> [Data provided]
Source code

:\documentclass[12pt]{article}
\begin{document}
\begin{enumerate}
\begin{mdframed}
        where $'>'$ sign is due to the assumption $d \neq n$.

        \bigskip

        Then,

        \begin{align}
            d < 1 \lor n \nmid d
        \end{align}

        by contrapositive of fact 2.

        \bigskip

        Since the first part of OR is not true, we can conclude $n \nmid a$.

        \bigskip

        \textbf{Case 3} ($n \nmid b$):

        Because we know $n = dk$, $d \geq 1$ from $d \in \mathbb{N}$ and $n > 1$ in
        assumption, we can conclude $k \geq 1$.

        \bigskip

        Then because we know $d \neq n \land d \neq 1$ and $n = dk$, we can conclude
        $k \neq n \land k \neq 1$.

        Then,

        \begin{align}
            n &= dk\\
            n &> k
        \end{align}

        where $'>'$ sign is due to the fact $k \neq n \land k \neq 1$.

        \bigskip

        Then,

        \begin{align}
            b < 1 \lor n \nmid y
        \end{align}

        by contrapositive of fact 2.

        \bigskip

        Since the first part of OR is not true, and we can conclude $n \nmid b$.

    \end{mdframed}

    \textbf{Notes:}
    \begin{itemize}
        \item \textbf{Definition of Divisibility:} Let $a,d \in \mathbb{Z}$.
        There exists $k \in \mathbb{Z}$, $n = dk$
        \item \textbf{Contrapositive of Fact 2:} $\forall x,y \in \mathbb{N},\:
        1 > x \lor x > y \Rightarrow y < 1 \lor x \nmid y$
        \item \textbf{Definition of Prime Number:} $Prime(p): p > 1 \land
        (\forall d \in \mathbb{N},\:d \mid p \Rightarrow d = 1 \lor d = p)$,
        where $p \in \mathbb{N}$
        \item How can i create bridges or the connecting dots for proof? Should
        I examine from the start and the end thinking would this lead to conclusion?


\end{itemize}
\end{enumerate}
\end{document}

==

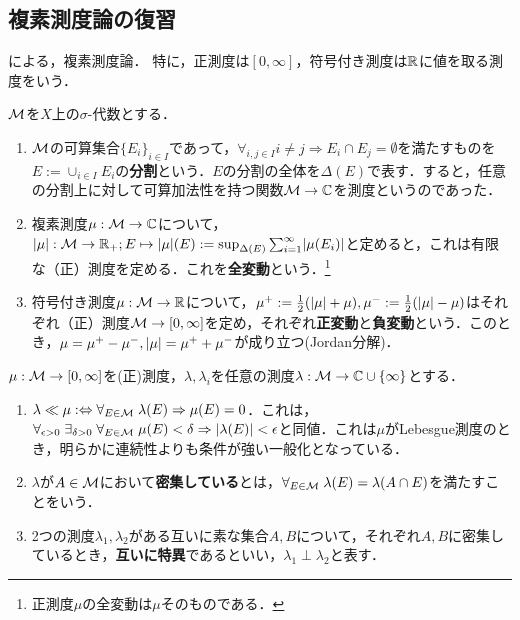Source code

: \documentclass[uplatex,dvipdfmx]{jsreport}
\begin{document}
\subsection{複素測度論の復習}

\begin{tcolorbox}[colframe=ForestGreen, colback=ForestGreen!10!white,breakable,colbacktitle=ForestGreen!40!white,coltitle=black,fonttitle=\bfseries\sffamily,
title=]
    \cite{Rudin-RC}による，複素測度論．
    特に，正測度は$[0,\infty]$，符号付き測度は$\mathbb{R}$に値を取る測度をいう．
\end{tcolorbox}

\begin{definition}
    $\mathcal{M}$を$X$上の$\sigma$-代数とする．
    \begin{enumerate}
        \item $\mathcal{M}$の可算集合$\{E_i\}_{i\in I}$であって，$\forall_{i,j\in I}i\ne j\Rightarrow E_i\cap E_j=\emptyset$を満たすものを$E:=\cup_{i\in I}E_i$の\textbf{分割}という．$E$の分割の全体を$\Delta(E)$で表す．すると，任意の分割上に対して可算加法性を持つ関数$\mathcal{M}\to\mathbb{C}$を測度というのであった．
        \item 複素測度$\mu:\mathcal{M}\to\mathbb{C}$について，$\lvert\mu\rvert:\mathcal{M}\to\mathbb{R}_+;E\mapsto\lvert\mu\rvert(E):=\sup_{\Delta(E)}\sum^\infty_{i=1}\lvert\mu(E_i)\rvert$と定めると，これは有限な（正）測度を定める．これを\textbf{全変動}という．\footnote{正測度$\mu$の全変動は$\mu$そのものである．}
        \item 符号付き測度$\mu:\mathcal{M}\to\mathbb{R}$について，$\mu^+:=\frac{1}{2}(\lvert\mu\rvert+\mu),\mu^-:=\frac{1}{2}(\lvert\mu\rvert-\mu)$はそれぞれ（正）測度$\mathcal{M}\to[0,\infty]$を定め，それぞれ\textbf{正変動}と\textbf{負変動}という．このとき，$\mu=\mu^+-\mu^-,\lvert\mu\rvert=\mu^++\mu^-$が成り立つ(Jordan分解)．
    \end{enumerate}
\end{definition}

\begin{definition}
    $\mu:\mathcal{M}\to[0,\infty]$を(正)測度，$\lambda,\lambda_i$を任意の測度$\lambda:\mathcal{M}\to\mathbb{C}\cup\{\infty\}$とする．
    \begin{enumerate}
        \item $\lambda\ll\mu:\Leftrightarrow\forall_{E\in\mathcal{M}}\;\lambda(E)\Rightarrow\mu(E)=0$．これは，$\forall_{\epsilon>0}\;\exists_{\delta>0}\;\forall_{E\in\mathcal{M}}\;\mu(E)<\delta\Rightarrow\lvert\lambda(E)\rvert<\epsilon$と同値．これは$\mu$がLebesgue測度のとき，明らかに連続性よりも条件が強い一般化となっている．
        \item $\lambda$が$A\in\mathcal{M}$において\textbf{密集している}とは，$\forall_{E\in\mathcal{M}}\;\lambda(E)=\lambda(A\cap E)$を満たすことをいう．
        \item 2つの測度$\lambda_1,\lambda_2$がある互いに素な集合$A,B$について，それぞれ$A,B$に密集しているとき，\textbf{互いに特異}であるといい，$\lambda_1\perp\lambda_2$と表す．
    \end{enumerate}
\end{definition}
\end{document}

> [Task to carry out]
Copy out every line in the records where the word "documentclass" is found.

> [Problem solution]
:\documentclass[12pt]{article}
: \documentclass[uplatex,dvipdfmx]{jsreport}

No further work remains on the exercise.